Closed maxall41 closed 1 year ago
Thanks Max! Just to be sure, I assume you created a Coiled cluster (cluster = coiled.Cluster(..)
) and the client is attached to your cluster (client = cluster.get_client()
)?
What do you see that indicates it's on one node? (Looking at the scheduler dashboard and you see work on one node?)
Yes i created the cluster and attached it to the client. In the dashboard a single node's CPU get's pinned to >100% while the rest are around 5% - 10%. And the memory on the node with the high CPU usage also starts spilling into disk.
It looks like you're mixing a few different abstractions here:
with joblib.parallel_backend('dask'):
Is the following line dask.delayed
or joblib.delayed
. It looks like you're trying to use joblib, but then you treat this object as though it were a Dask thing.
df_majority_downsampled = delayed(resample)(df_majority,
replace=False,
n_samples=n_samples,
random_state=123)
# data = dd.concat([df_majority_downsampled.compute(),df_minority]).
It looks like you ask for one task to run on a remote machine, then you gather it locally, then you put it back into a Dask thing (but the data is on your local computer now).
data = dd.concat([client.gather(wait(df_majority_downsampled.persist()).done),df_minority])

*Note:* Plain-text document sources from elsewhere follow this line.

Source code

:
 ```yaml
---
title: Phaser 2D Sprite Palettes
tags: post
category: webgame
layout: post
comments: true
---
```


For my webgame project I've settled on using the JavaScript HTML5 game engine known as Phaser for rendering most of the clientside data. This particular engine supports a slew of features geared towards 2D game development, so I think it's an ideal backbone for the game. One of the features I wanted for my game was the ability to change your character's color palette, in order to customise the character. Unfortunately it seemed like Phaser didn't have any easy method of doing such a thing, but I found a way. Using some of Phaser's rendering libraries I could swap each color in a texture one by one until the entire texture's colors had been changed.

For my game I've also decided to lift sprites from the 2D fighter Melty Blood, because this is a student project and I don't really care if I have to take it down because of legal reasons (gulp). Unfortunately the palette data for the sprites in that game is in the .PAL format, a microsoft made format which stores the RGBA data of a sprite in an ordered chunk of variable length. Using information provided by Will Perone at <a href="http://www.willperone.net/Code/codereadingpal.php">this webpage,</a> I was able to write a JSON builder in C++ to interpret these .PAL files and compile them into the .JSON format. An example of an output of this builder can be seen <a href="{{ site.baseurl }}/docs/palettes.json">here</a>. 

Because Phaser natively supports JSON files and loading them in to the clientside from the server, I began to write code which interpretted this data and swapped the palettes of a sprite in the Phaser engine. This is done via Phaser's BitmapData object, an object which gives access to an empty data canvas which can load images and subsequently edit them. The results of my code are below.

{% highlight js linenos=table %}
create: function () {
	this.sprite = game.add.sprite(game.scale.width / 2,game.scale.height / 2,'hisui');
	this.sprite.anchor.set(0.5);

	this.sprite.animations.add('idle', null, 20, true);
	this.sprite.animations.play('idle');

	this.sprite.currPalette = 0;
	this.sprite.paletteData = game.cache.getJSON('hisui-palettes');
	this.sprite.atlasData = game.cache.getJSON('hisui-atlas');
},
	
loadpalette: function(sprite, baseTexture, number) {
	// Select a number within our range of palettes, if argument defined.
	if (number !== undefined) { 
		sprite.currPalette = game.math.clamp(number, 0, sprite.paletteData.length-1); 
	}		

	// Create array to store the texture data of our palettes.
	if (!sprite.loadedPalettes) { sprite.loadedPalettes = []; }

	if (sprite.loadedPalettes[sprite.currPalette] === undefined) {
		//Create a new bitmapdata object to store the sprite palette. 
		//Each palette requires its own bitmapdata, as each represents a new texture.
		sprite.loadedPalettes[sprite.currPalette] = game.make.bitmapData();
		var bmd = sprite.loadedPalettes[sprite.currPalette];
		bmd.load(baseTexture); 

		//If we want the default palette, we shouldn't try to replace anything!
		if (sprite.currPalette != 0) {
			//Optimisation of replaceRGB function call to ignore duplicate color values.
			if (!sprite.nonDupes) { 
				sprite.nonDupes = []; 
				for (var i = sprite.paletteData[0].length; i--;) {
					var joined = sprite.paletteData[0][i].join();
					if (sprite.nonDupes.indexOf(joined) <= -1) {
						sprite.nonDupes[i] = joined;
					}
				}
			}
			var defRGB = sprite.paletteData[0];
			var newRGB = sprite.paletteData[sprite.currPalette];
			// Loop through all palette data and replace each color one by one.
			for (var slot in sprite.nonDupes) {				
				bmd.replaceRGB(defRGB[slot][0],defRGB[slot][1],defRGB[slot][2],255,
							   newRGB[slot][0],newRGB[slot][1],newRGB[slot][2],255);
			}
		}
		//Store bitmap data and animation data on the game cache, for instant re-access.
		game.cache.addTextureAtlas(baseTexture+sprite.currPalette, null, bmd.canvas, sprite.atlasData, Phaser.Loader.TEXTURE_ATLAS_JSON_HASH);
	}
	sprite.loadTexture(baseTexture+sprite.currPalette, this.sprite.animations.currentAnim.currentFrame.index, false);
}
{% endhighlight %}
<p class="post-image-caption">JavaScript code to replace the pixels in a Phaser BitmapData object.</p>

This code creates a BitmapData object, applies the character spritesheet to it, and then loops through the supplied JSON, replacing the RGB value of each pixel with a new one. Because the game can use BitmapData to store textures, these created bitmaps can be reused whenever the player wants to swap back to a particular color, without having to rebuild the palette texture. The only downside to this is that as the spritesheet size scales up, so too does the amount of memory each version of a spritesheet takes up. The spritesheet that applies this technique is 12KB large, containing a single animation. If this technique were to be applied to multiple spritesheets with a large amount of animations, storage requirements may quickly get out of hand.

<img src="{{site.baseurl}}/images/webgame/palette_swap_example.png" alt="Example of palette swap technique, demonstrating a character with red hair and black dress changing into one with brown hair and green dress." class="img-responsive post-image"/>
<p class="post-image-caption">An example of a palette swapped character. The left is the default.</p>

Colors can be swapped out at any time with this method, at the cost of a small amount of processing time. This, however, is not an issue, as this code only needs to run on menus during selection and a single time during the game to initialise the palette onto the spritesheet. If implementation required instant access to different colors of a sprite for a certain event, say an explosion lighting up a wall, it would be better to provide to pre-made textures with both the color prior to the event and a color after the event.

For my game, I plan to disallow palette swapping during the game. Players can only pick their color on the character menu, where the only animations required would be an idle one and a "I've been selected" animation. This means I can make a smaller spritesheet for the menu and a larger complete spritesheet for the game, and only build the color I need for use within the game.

In short, I suspect that you are mixing joblib, dask delayed, dask futures, and dask dataframes in a way that is probably not doing what you're trying to do. I recommend trying to reduce the number of APIs active here, like just using Joblib or just using Dask futures and maybe things will work themselves out.
If you say more about what you want to achieve I suspect that we can point you towards a ready example.
Yeah i was trying to avoid using dask delayed()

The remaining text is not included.